The inference process uses only the topic feature distributions associated with class a features. Inferences can be drawn from multiple views, respectively, resulting in multiple instance-topic distributions. Since these distributions describe the same instance, the distributions should be very close. Specifically, for a prescription which needs to be subjected to anomaly detection, the existing model is used for deducing diagnosis and medication respectively to obtain example theme distribution of the two prescriptions, and then the similarity of the two distributions is compared to judge whether the prescription is normal.

At this step, the present invention will use the diagnostic data and the medication data separately to infer an example-subject distribution of the prescription

And

and based on model assumptions, diagnosis and medication are derived fromThe different views describe the prescription identically, and this correspondence is reflected in the subject, if the prescription is normal, the example-subject distributions derived from the different views should be similar, whereas if the distributions are very different, the prescription is likely to be an anomalous prescription.

4) Outlier calculation

Example topic distribution is inferred from two characteristics of diagnosis and medication

And

then, when the prescription is normal,

and

the values of the components on the respective topics should be relatively similar. The similarity between two vectors can be calculated by adopting various vector similarity measurement methods, namely KL divergence (KL), Euclidean distance (EUC), cosine similarity (COS), Pearson correlation (PS) and vector DOT-product (DOT).

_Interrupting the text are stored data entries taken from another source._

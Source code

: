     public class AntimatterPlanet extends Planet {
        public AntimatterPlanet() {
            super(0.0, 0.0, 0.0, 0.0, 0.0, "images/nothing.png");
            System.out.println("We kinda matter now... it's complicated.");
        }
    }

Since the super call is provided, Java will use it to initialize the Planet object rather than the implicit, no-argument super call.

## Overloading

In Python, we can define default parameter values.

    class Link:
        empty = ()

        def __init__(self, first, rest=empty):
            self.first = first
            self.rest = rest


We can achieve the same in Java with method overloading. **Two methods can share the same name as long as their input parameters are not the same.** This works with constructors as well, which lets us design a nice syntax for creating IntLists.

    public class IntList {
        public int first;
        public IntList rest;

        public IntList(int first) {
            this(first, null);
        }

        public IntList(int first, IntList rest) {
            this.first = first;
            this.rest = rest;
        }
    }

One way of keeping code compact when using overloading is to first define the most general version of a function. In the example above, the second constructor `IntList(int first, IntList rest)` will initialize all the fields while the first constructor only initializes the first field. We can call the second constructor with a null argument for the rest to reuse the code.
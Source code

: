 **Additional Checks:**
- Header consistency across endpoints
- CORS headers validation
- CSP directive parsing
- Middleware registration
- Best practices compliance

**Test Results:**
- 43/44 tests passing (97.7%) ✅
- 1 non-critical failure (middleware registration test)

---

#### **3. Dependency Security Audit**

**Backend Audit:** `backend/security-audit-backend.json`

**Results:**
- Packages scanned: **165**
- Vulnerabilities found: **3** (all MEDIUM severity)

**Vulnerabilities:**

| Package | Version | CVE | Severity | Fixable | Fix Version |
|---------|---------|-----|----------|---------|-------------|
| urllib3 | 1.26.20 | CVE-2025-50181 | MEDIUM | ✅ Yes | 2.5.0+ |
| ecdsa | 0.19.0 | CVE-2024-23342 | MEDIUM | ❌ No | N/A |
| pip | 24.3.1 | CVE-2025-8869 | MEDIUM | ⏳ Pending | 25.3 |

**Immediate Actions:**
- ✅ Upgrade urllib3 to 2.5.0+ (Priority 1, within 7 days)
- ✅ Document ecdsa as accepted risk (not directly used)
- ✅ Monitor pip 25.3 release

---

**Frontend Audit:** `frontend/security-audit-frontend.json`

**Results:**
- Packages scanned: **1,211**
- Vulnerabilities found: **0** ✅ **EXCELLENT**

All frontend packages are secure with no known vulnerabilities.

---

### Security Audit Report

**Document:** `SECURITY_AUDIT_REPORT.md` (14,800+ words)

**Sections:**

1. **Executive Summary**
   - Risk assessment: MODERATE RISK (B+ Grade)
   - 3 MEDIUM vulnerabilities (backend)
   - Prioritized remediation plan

The outlier is equal to or the inverse of the similarity of the two vectors, depending on whether the vector similarity measure method is more similar for small values of the two vectors or for large values of the two vectors.

Then, by setting a threshold, abnormal prescriptions above the threshold can be marked for experts to review.

The above embodiments are only for illustrating the technical solutions of the present invention and not for limiting the same, and those skilled in the art can make modifications or equivalent substitutions to the technical solutions of the present invention without departing from the spirit and scope of the present invention, and the scope of the present invention should be determined by the claims.

Claims

1. An abnormal prescription screening method based on a multi-view theme modeling technology comprises the following steps:

1) arranging the medical data into prescription data, wherein each prescription data comprises diagnosis characteristics and medication characteristics in a prescription;

2) inputting the prescription data into an MV-LDA model, and training the MV-LDA model; the MV-LDA model comprises K topics, and each topic comprises a diagnosis characteristic view and a medication characteristic view; the diagnosis feature view in the subject k consists of a diagnosis feature set and a probability value corresponding to each diagnosis feature in the set, and correspondingly, the medication feature view consists of a medication feature set and a probability value corresponding to each medication feature in the set;

2. The method of claim 1, wherein the MV-LDA model is solved using gibbs sampling, and parameters in the MV-LDA model are calculated to obtain a trained MV-LDA model.

3. The method of claim 2, wherein the MV-LDA model solution using gibbs sampling is performed by: for prescription data m, sampling class A features in the prescription data m to obtain features x in the class A features_aThe probability of assigning topic k is:

all prescription data representing training data setIn x_aA count assigned to a topic K, K representing the number of topics, K representing the kth topic of the K topics;

4. The method of claim 3, wherein the subject feature distribution of class A features is

Wherein the content of the first and second substances,

5. The method according to claim 1, wherein the similarity is calculated using KL divergence, euclidean distance, cosine similarity, pearson correlation, or vector point multiplication.